Paros beaches are fun, plentiful, sandy, safe, clean and get rather full in summer. Here are some ideas for getting away from them for a day or two.
THE BYZANTINE ROAD
Through Paros’ green and flowery June meadows, along hillsides and down into cool valleys, a path of weathered, grey marble flagstones meanders from the pretty hillside village of Lefkes to Prodromos, a small, old, fortified Cycladic settlement. This is the Byzantine Road, built about one thousand years ago as part of the main thoroughfare across Paros from Parikia to Piso Livadi, at a time when the Aegean Sea was infested with pirates, and the inland village of Léfkes was the protected capital city. A network of cobblestone streets linked it to the other villages in the island as well as the ports.

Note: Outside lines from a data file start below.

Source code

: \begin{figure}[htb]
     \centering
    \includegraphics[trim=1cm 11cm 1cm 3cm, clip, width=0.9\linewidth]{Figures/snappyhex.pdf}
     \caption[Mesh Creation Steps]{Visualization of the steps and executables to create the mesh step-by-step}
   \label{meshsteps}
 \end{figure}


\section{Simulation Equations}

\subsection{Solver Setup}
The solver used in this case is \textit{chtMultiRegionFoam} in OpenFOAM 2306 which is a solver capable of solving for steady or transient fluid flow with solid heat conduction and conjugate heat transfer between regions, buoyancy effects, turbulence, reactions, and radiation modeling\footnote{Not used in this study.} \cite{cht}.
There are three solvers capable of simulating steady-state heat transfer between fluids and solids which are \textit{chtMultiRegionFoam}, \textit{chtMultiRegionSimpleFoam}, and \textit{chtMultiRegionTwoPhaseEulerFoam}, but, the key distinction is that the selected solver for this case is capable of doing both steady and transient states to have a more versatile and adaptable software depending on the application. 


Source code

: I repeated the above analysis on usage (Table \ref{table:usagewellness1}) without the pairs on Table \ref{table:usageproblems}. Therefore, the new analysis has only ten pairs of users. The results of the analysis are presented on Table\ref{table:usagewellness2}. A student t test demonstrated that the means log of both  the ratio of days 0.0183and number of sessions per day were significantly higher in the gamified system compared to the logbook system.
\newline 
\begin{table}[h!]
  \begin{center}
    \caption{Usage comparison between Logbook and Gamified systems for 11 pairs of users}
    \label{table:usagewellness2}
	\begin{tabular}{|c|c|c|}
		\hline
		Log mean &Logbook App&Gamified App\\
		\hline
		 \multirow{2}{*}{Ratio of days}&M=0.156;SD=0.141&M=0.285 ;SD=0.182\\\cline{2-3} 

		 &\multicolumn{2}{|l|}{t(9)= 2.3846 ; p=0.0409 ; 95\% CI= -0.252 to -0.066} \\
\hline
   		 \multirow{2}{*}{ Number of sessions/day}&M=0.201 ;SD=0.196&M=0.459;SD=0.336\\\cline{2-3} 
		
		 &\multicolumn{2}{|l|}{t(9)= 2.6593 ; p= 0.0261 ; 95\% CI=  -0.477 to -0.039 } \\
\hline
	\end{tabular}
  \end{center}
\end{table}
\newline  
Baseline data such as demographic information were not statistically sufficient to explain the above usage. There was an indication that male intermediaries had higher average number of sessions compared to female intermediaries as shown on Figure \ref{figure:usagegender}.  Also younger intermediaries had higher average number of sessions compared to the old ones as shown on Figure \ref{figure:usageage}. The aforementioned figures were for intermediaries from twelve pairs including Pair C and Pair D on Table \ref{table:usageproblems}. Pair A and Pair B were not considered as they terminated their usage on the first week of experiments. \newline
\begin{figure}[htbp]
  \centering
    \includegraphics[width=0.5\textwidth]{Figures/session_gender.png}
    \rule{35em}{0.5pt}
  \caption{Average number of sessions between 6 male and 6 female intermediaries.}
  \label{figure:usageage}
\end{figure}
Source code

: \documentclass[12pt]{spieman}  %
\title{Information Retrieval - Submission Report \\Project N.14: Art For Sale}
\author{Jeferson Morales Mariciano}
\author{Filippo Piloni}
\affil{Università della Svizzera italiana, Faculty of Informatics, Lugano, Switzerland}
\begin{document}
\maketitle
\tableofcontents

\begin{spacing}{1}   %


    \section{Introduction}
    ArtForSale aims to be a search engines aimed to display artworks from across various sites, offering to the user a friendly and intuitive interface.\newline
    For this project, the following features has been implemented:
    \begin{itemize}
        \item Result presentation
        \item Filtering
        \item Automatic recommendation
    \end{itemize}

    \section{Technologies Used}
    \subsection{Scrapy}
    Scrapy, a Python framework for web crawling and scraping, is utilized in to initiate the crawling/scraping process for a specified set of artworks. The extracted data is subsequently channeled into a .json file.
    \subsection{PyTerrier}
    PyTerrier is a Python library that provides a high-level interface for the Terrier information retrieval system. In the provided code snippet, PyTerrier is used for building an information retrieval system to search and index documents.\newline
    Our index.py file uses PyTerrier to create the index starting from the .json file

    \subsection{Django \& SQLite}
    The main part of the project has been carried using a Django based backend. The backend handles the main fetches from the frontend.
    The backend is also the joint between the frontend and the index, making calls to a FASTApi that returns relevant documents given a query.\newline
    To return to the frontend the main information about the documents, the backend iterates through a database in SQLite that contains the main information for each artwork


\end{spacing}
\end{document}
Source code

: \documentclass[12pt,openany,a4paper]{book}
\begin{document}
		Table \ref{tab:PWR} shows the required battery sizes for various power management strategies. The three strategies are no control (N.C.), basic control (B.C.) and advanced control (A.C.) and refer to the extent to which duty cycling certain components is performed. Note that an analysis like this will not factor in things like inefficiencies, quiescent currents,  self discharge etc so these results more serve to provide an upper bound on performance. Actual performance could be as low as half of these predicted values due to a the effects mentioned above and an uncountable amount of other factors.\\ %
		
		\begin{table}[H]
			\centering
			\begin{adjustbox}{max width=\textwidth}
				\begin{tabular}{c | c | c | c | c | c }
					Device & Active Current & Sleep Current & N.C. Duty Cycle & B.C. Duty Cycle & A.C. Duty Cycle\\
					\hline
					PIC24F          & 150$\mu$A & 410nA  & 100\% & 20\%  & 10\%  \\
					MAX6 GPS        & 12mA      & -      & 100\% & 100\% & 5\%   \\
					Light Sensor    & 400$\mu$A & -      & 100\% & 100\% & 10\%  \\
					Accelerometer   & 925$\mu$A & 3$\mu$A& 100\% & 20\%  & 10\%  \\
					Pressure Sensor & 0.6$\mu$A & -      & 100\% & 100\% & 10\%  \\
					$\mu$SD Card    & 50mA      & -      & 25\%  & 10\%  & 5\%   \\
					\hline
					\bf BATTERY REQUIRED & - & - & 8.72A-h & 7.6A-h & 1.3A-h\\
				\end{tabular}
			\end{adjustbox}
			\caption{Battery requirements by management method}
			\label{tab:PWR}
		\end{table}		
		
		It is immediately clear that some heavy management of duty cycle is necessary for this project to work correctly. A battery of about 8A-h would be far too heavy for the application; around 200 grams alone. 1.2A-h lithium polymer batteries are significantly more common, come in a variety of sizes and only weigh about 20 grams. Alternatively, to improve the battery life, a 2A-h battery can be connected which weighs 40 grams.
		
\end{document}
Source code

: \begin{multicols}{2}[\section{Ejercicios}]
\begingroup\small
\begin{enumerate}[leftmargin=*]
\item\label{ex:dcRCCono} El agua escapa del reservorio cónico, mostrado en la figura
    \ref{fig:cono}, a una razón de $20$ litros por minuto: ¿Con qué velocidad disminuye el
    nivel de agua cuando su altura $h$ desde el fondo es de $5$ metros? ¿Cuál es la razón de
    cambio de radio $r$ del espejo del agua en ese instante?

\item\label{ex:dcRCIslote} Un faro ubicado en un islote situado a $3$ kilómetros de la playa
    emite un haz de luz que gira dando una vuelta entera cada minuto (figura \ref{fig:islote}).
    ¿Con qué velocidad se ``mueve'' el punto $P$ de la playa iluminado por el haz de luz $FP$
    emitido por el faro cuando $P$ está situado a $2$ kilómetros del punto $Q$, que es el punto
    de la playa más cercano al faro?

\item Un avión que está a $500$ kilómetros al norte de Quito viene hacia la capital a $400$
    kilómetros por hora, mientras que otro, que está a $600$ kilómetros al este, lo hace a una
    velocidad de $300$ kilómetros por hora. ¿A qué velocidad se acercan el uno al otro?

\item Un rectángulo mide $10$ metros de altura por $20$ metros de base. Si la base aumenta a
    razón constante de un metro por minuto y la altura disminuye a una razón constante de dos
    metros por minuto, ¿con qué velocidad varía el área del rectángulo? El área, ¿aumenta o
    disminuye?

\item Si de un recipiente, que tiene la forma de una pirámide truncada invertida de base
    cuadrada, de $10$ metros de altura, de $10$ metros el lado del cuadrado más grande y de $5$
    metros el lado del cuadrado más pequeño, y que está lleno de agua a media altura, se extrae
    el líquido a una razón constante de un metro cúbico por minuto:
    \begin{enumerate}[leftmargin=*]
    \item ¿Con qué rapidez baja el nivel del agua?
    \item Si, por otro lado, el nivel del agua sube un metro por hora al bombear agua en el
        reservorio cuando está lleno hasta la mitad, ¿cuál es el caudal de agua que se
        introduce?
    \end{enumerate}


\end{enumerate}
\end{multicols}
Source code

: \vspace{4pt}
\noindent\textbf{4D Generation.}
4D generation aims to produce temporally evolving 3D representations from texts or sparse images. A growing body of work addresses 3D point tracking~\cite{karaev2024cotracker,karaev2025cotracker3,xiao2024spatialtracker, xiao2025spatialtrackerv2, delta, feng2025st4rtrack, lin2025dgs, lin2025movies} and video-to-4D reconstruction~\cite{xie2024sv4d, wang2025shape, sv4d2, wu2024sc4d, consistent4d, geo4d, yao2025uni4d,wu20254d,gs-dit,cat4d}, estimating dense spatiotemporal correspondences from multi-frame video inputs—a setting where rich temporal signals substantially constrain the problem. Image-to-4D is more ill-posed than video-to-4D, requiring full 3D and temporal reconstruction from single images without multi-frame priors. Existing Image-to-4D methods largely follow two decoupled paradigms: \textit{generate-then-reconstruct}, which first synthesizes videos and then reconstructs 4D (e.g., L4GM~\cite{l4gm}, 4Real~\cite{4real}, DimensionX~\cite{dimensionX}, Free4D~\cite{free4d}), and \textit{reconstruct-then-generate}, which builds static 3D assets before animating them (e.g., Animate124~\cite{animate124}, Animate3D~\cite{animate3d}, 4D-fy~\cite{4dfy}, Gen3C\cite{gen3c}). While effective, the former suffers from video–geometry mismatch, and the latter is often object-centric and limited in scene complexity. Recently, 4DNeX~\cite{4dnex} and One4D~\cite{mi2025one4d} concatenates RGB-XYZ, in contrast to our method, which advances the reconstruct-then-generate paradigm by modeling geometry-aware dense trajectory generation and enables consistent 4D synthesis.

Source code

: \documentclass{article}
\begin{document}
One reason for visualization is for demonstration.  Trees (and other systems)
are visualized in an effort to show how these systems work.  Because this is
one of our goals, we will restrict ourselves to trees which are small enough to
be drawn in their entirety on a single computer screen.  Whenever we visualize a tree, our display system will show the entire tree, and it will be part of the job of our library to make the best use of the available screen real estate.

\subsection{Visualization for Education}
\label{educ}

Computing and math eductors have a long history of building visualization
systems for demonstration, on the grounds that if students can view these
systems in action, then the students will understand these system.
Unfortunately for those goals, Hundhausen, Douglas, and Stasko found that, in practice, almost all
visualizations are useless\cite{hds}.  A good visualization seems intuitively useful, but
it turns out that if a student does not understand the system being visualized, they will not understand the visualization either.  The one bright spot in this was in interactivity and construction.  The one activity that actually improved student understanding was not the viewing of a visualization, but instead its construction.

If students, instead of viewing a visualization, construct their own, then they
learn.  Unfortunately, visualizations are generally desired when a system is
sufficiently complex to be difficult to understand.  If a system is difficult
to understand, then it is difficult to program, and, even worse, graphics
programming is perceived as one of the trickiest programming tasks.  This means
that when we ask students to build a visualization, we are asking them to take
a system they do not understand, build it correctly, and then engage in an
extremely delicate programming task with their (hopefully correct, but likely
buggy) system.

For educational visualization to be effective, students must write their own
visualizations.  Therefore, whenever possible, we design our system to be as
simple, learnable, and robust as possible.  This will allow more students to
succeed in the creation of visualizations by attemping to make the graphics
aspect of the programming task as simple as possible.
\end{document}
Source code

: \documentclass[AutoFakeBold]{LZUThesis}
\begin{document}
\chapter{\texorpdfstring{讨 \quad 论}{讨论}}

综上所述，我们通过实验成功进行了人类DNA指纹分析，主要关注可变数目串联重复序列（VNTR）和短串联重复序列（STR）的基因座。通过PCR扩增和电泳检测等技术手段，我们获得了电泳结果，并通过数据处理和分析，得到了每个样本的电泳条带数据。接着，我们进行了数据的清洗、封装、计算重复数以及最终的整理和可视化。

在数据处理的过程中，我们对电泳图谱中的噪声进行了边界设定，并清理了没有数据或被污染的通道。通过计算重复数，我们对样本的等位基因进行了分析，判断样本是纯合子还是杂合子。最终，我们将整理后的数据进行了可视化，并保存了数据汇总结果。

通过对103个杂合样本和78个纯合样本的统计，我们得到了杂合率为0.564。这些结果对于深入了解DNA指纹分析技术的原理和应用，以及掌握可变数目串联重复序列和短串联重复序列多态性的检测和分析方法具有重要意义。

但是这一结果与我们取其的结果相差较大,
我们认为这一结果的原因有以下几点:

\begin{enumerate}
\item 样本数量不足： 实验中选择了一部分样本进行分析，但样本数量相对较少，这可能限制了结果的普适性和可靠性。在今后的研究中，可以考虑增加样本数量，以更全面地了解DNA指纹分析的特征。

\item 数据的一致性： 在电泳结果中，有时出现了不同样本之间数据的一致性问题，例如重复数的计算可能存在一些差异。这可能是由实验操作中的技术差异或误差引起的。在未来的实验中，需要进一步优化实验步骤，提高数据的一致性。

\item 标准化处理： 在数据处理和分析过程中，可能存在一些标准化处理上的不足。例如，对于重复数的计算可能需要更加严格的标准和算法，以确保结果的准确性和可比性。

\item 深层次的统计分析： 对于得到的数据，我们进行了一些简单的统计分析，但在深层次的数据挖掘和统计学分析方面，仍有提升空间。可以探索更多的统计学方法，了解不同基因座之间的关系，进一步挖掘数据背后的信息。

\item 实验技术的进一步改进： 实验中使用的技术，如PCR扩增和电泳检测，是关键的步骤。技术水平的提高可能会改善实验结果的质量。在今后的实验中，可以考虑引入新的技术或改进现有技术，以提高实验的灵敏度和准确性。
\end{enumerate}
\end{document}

Today, the Byzantine Road offers a lovely and only mildly strenuous amble that covers 6 or 7 kilometres in a couple of leisurely hours, crossing the island’s interior, with the prospect of a picnic under a shady old olive tree on the way, and an ice-cold beer on the beach at Piso Livadi at the end of it. The charm of this excursion is the romantic notion that you are treading a path trodden over one thousand years ago by ordinary farmers, tradesmen, shepherds, gazing on the views they gazed on, hearing the sounds and smelling the scents that they smelled. Little has changed. The beginning of the road is in Léfkes, which is worth exploring for its pretty cobbled lanes, windmill and peaceful graveyard whose reverently maintained tombs and headstones are carved from the famous white Parian marble, the same marble from which was carved the Venus of Milo. Just after the Church of Aghia Triada, there is a sign saying Byzantine Road and a white stone to mark the start of the route. The route gently descends through olive terraces and fields of myrtle, wild flowers, sage, thyme, oregano, crosses a dry stream bed over a little bridge, ascends to the hilltop with far-reaching views before turning down again to Pródromos.
AGHIOS ANTONIS
In the same part of the island, a beautiful excursion is to drive up the conical hill atop which sits the peaceful old monastery of Aghios Antónios and the ruins of the Venetian castle at the top. Here, at the highest point of the island, you experience the utter peace of the monastery’s whitewashed courtyard, overgrown with wild flowers, and olive trees blowing silver in the warm wind, with the azure sea and sky melting into eachother somewhere below you. The pretty harbour of Molos is below, with the quiet beach of Kalogeros to finish the expedition.